Le 26 août, vers les six heures du soir, la ville de Strasbourg présenta le spectacle d'une ville entière prise de folie : Tout d'un coup, malgré le bombardement, les rues se remplissent et les habitants, les larmes aux yeux, courent, s'appellent, s'interrogent. On se serre la main, on s'embrasse : « Eh bien! nous l'avions bien dit, la France ne pouvait pas nous abandonner ainsi. Ah! les voilà, il est temps! il paraît qu'ils sont soixante mille! Mais pourquoi n'ouvre-t-on pas les portes?
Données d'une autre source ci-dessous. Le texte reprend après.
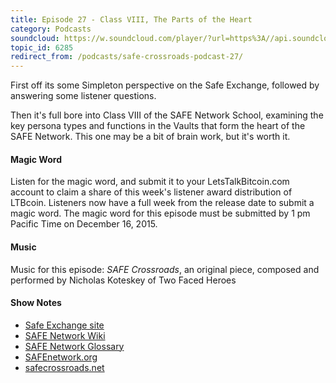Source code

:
 ```yaml
---
title: Episode 27 - Class VIII, The Parts of the Heart
category: Podcasts
soundcloud: https://w.soundcloud.com/player/?url=https%3A//api.soundcloud.com/tracks/236751232
topic_id: 6285
redirect_from: /podcasts/safe-crossroads-podcast-27/
---
```


First off its some Simpleton perspective on the Safe Exchange, followed by answering some listener questions.

Then it's full bore into Class VIII of the SAFE Network School, examining the key persona types and functions in the Vaults that form the heart of the SAFE Network. This one may be a bit of brain work, but it's worth it.

#### Magic Word

Listen for the magic word, and submit it to your LetsTalkBitcoin.com account to claim a share of this week's listener award distribution of LTBcoin. Listeners now have a full week from the release date to submit a magic word. The magic word for this episode must be submitted by 1 pm Pacific Time on December 16, 2015.

#### Music

Music for this episode: _SAFE Crossroads_, an original piece, composed and performed by Nicholas Koteskey of Two Faced Heroes

#### Show Notes

- [Safe Exchange site](http://safex.io)
- [SAFE Network Wiki](https://safenetwork.wiki)
- [SAFE Network Glossary](https://safenetwork.wiki/en/Glossary)
- [SAFEnetwork.org](https://safenetwork.org)
- [safecrossroads.net](http://safecrossroads.net)
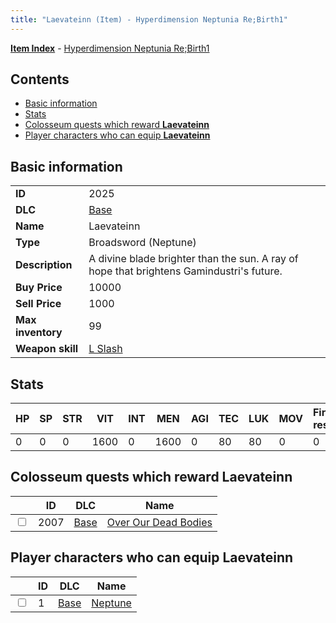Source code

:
 ```yaml
---
title: "Laevateinn (Item) - Hyperdimension Neptunia Re;Birth1"
---
```


[**Item Index**](/neptunia/rb1/item/index.html) - [Hyperdimension Neptunia Re;Birth1](/neptunia/rb1)

## Contents

- [Basic information](#basic-information)
- [Stats](#stats)
- [Colosseum quests which reward **Laevateinn**](#colosseum-quests-which-reward-laevateinn)
- [Player characters who can equip **Laevateinn**](#player-characters-who-can-equip-laevateinn)

## Basic information

|   |   |
| -- | -- |
| **ID** | 2025 |
| **DLC** | [Base](/neptunia/rb1/dlc/1-base.html) |
| **Name** | Laevateinn |
| **Type** | Broadsword (Neptune) |
| **Description** | A divine blade brighter than the sun. A ray of hope that brightens Gamindustri's future. |
| **Buy Price** | 10000 |
| **Sell Price** | 1000 |
| **Max inventory** | 99 |
| **Weapon skill** | [L Slash](/neptunia/rb1/skill/1-3-l-slash.html) |


## Stats

| HP | SP | STR | VIT | INT | MEN | AGI | TEC | LUK | MOV | Fire res. | Ice res. | Wind res. | Lightning res. |
| -- | -- | --- | --- | --- | --- | --- | --- | --- | --- | --------- | -------- | --------- | -------------- |
| 0 | 0 | 0 | 1600 | 0 | 1600 | 0 | 80 | 80 | 0 | 0 | 0 | 0 | 0 |


## Colosseum quests which reward **Laevateinn**

|    | ID | DLC | Name |
| -- | -- | --- | ---- |
| <input type="checkbox" id="rb1-colosseum-1-2007" class="trackbox" /> | 2007 | [Base](/neptunia/rb1/dlc/1-base.html) | [Over Our Dead Bodies](/neptunia/rb1/colosseum/1-2007-over-our-dead-bodies.html) |


## Player characters who can equip **Laevateinn**

|    | ID | DLC | Name |
| -- | -- | --- | ---- |
| <input type="checkbox" id="rb1-player-1-1" class="trackbox" /> | 1 | [Base](/neptunia/rb1/dlc/1-base.html) | [Neptune](/neptunia/rb1/player/1-1-neptune.html) |
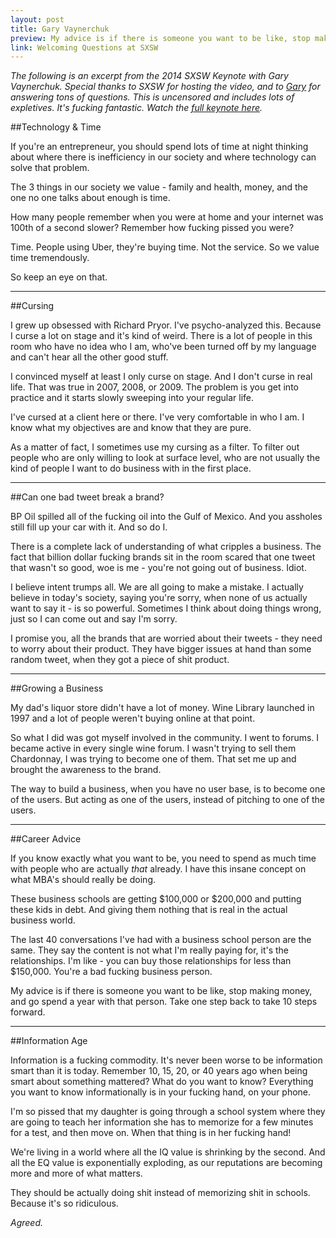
 ```yaml
---
layout: post
title: Gary Vaynerchuk
preview: My advice is if there is someone you want to be like, stop making money, and go spend a year with that person.
link: Welcoming Questions at SXSW   
---
```


*The following is an excerpt from the 2014 SXSW Keynote with Gary Vaynerchuk. Special thanks to SXSW for hosting the video, and to [Gary](https://twitter.com/garyvee) for answering tons of questions. This is uncensored and includes lots of expletives. It's fucking fantastic. Watch the [full keynote here](https://www.youtube.com/watch?v=EyzNjPU0GqU).* 

##Technology & Time

If you're an entrepreneur, you should spend lots of time at night thinking about where there is inefficiency in our society and where technology can solve that problem. 

The 3 things in our society we value - family and health, money, and the one no one talks about enough is time. 

How many people remember when you were at home and your internet was 100th of a second slower? Remember how fucking pissed you were? 

Time. People using Uber, they're buying time. Not the service. So we value time tremendously. 

So keep an eye on that. 

* * * 

##Cursing

I grew up obsessed with Richard Pryor. I've psycho-analyzed this. Because I curse a lot on stage and it's kind of weird. There is a lot of people in this room who have no idea who I am, who've been turned off by my language and can't hear all the other good stuff.

I convinced myself at least I only curse on stage. And I don't curse in real life. That was true in 2007, 2008, or 2009. The problem is you get into practice and it starts slowly sweeping into your regular life.

I've cursed at a client here or there. I've very comfortable in who I am. I know what my objectives are and know that they are pure. 

As a matter of fact, I sometimes use my cursing as a filter. To filter out people who are only willing to look at surface level, who are not usually the kind of people I want to do business with in the first place. 

* * * 

##Can one bad tweet break a brand? 

BP Oil spilled all of the fucking oil into the Gulf of Mexico. And you assholes still fill up your car with it. And so do I. 

There is a complete lack of understanding of what cripples a business. The fact that billion dollar fucking brands sit in the room scared that one tweet that wasn't so good, woe is me - you're not going out of business. Idiot. 

I believe intent trumps all. We are all going to make a mistake. I actually believe in today's society, saying you're sorry, when none of us actually want to say it - is so powerful. Sometimes I think about doing things wrong, just so I can come out and say I'm sorry. 

I promise you, all the brands that are worried about their tweets - they need to worry about their product. They have bigger issues at hand than some random tweet, when they got a piece of shit product. 

* * * 

##Growing a Business

My dad's liquor store didn't have a lot of money. Wine Library launched in 1997 and a lot of people weren't buying online at that point. 

So what I did was got myself involved in the community. I went to forums. I became active in every single wine forum. I wasn't trying to sell them Chardonnay, I was trying to become one of them. That set me up and brought the awareness to the brand. 

The way to build a business, when you have no user base, is to become one of the users. But acting as one of the users, instead of pitching to one of the users.   

* * * 

##Career Advice 

If you know exactly what you want to be, you need to spend as much time with people who are actually *that* already. I have this insane concept on what MBA's should really be doing. 

These business schools are getting $100,000 or $200,000 and putting these kids in debt. And giving them nothing that is real in the actual business world. 

The last 40 conversations I've had with a business school person are the same. They say the content is not what I'm really paying for, it's the relationships. I'm like - you can buy those relationships for less than $150,000. You're a bad fucking business person. 

My advice is if there is someone you want to be like, stop making money, and go spend a year with that person. Take one step back to take 10 steps forward. 

* * * 

##Information Age

Information is a fucking commodity. It's never been worse to be information smart than it is today. Remember 10, 15, 20, or 40 years ago when being smart about something mattered? What do you want to know? Everything you want to know informationally is in your fucking hand, on your phone. 

I'm so pissed that my daughter is going through a school system where they are going to teach her information she has to memorize for a few minutes for a test, and then move on. When that thing is in her fucking hand! 

We're living in a world where all the IQ value is shrinking by the second. And all the EQ value is exponentially exploding, as our reputations are becoming more and more of what matters. 

They should be actually doing shit instead of memorizing shit in schools. Because it's so ridiculous. 

*Agreed.*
Il faut aller à leur rencontre! « D'autres disent » : Vous n'avez pas entendu le combat!
Source : Gallica

Strasbourg : journal des mois d'août et septembre 1870… (1874)

A quoi sert un ministre de la guerre, à quoi sert un ministre de l'intérieur ou un ministre de l'instruction publique, chargé de la haute surveillance du Journal officiel, si ces éminents fonctionnaires ne lisent pas des documents aussi graves, aussi délicats, et en même temps aussi brefs, que les avis du conseil d'enquête, avant de les livrer à l'impression, ou si, les ayant lus, ils n'ont point assez de présence d'esprit pour apprécier et calculer l'effet déplorable que produira une phrase du genre de celle que l'avis d'enquête applique à la population de Strasbourg?
Source : Gallica

Strasbourg : journal des mois d'août et septembre 1870… (1874)

A l'époque où Strasbourg était ville libre et république indépendante, elle entretenait les rapports les plus intimes avec les cantons helvétiques. Le même esprit animait au demeurant les deux populations, et, bien mieux encore qu'avec les habitants du Palatinat et des bords du Rhin, les Strasbourgeois se sentaient apparentés alors avec les républicains de Bâle, de Zurich, de Berne. La similitude des institutions politiques créait une similitude de pensées et de mœurs bien plus encore que la communauté de langue et de religion.